According to a recent independent report for the fiscal year 2019/20, Scotland’s public spending per head is £14,830. Across the rest of the United Kingdom, only Northern Ireland is higher; per head Scots have more public spending than the Welsh or the inhabitants of any region in England.
Given this fact, the only way that Ms Sturgeon’s ‘no subsidy’ claim could be true would be if Scots also generated much more tax revenue per head than their English and Welsh neighbours. If we did, it would be understandable if we got more public spending back. But this is not the case.

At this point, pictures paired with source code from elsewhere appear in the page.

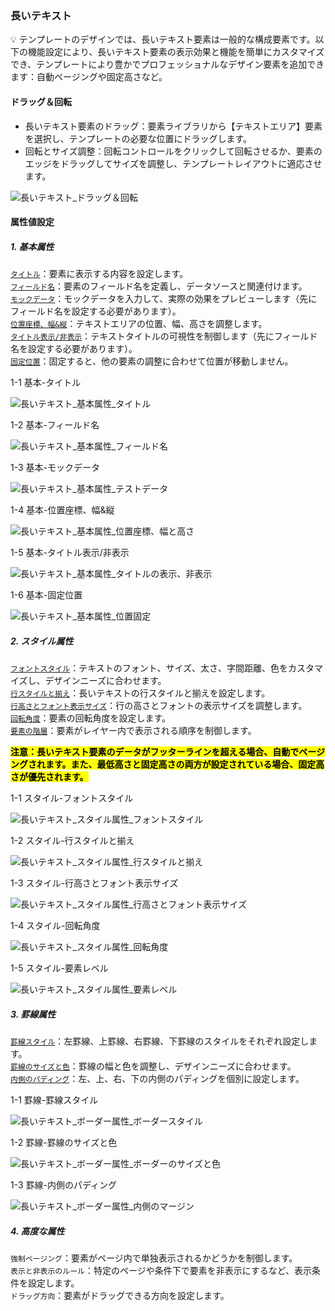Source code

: ### 長いテキスト

<aside>
💡 テンプレートのデザインでは、長いテキスト要素は一般的な構成要素です。以下の機能設定により、長いテキスト要素の表示効果と機能を簡単にカスタマイズでき、テンプレートにより豊かでプロフェッショナルなデザイン要素を追加できます：自動ページングや固定高さなど。
</aside>

#### ドラッグ＆回転

- 長いテキスト要素のドラッグ：要素ライブラリから【テキストエリア】要素を選択し、テンプレートの必要な位置にドラッグします。
- 回転とサイズ調整：回転コントロールをクリックして回転させるか、要素のエッジをドラッグしてサイズを調整し、テンプレートレイアウトに適応させます。

![長いテキスト_ドラッグ＆回転](../_images/jp/長いテキスト_ドラッグ＆回転.gif)

#### 属性値設定

##### 1. 基本属性
[`タイトル`](#longtext-title)：要素に表示する内容を設定します。<br/>
[`フィールド名`](#longtext-field)：要素のフィールド名を定義し、データソースと関連付けます。<br/>
[`モックデータ`](#longtext-test-data)：モックデータを入力して、実際の効果をプレビューします（先にフィールド名を設定する必要があります）。<br/>
[`位置座標、幅&縦`](#longtext-position-width-height)：テキストエリアの位置、幅、高さを調整します。<br/>
[`タイトル表示/非表示`](#longtext-show-title)：テキストタイトルの可視性を制御します（先にフィールド名を設定する必要があります）。<br/>
[`固定位置`](#longtext-position-width-height-fixed)：固定すると、他の要素の調整に合わせて位置が移動しません。<br/>

<div id="longtext-title">
<div style="display: flex;justify-content: left;"><span>1-1 基本-タイトル</span></div>

![長いテキスト_基本属性_タイトル](../_images/jp/長いテキスト_基本属性_タイトル.gif)
</div>

<div id="longtext-field">
<div style="display: flex;justify-content: left;"><span>1-2 基本-フィールド名</span></div>

![長いテキスト_基本属性_フィールド名](../_images/jp/長いテキスト_基本属性_フィールド名.gif)
</div>

<div id="longtext-test-data">
<div style="display: flex;justify-content: left;"><span>1-3 基本-モックデータ</span></div>

![長いテキスト_基本属性_テストデータ](../_images/jp/長いテキスト_基本属性_テストデータ.gif)
</div>

<div id="longtext-position-width-height">
<div style="display: flex;justify-content: left;"><span>1-4 基本-位置座標、幅&縦</span></div>

![長いテキスト_基本属性_位置座標、幅と高さ](../_images/jp/長いテキスト_基本属性_位置座標、幅と高さ.gif)
</div>

<div id="longtext-show-title">
<div style="display: flex;justify-content: left;"><span>1-5 基本-タイトル表示/非表示</span></div>

![長いテキスト_基本属性_タイトルの表示、非表示](../_images/jp/長いテキスト_基本属性_タイトルの表示、非表示.gif)
</div>

<div id="longtext-position-width-height-fixed">
<div style="display: flex;justify-content: left;"><span>1-6 基本-固定位置</span></div>

![長いテキスト_基本属性_位置固定](../_images/jp/長いテキスト_基本属性_位置固定.gif)
</div>

##### 2. スタイル属性
[`フォントスタイル`](#longtext-fonttype)：テキストのフォント、サイズ、太さ、字間距離、色をカスタマイズし、デザインニーズに合わせます。<br/>
[`行スタイルと揃え`](#longtext-backgroundalign)：長いテキストの行スタイルと揃えを設定します。<br/>
[`行高さとフォント表示サイズ`](#longtext-lineheight)：行の高さとフォントの表示サイズを調整します。<br/>
[`回転角度`](#longtext-rotationangle)：要素の回転角度を設定します。<br/>
[`要素の階層`](#longtext-elementlevel)：要素がレイヤー内で表示される順序を制御します。<br/>

<mark>**注意：長いテキスト要素のデータがフッターラインを超える場合、自動でページングされます。また、最低高さと固定高さの両方が設定されている場合、固定高さが優先されます。**</mark>

<div id="longtext-fonttype">
<div style="display: flex;justify-content: left;"><span>1-1 スタイル-フォントスタイル</span></div>

![長いテキスト_スタイル属性_フォントスタイル](../_images/jp/長いテキスト_スタイル属性_フォントスタイル.gif)
</div>

<div id="longtext-backgroundalign">
<div style="display: flex;justify-content: left;"><span>1-2 スタイル-行スタイルと揃え</span></div>

![長いテキスト_スタイル属性_行スタイルと揃え](../_images/jp/長いテキスト_スタイル属性_行スタイルと揃え.gif)
</div>

<div id="longtext-lineheight">
<div style="display: flex;justify-content: left;"><span>1-3 スタイル-行高さとフォント表示サイズ</span></div>

![長いテキスト_スタイル属性_行高さとフォント表示サイズ](../_images/jp/長いテキスト_スタイル属性_行高さとフォント表示サイズ.gif)
</div>

<div id="longtext-rotationangle">
<div style="display: flex;justify-content: left;"><span>1-4 スタイル-回転角度</span></div>

![長いテキスト_スタイル属性_回転角度](../_images/jp/長いテキスト_スタイル属性_回転角度.gif)
</div>

<div id="longtext-elementlevel">
<div style="display: flex;justify-content: left;"><span>1-5 スタイル-要素レベル</span></div>

![長いテキスト_スタイル属性_要素レベル](../_images/jp/長いテキスト_スタイル属性_要素レベル.gif)
</div>

##### 3. 罫線属性
[`罫線スタイル`](#longtext-bordertype)：左罫線、上罫線、右罫線、下罫線のスタイルをそれぞれ設定します。<br/>
[`罫線のサイズと色`](#longtext-bordercolor)：罫線の幅と色を調整し、デザインニーズに合わせます。<br/>
[`内側のパディング`](#longtext-insidemargin)：左、上、右、下の内側のパディングを個別に設定します。<br/>

<div id="longtext-bordertype">
<div style="display: flex;justify-content: left;"><span>1-1 罫線-罫線スタイル</span></div>

![長いテキスト_ボーダー属性_ボーダースタイル](../_images/jp/長いテキスト_ボーダー属性_ボーダースタイル.gif)
</div>

<div id="longtext-bordercolor">
<div style="display: flex;justify-content: left;"><span>1-2 罫線-罫線のサイズと色</span></div>

![長いテキスト_ボーダー属性_ボーダーのサイズと色](../_images/jp/長いテキスト_ボーダー属性_ボーダーのサイズと色.gif)
</div>

<div id="longtext-insidemargin">
<div style="display: flex;justify-content: left;"><span>1-3 罫線-内側のパディング</span></div>

![長いテキスト_ボーダー属性_内側のマージン](../_images/jp/長いテキスト_ボーダー属性_内側のマージン.gif)
</div>

##### 4. 高度な属性

`強制ページング`：要素がページ内で単独表示されるかどうかを制御します。<br/>
`表示と非表示のルール`：特定のページや条件下で要素を非表示にするなど、表示条件を設定します。<br/>
`ドラッグ方向`：要素がドラッグできる方向を設定します。<br/>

According to the same report, while Scots generated 8% of total UK tax revenue, they receive back 9.2% of total UK public sector spending: proportionally, we get much more out than we pay in. In effect, Scotland gets a subsidy from London, and this ‘Union dividend’ is all the more important because Scots don’t even generate the UK-average per head tax revenue. In fact, we fall slightly below this, generating 8% of total tax take despite having 8.2% of total population.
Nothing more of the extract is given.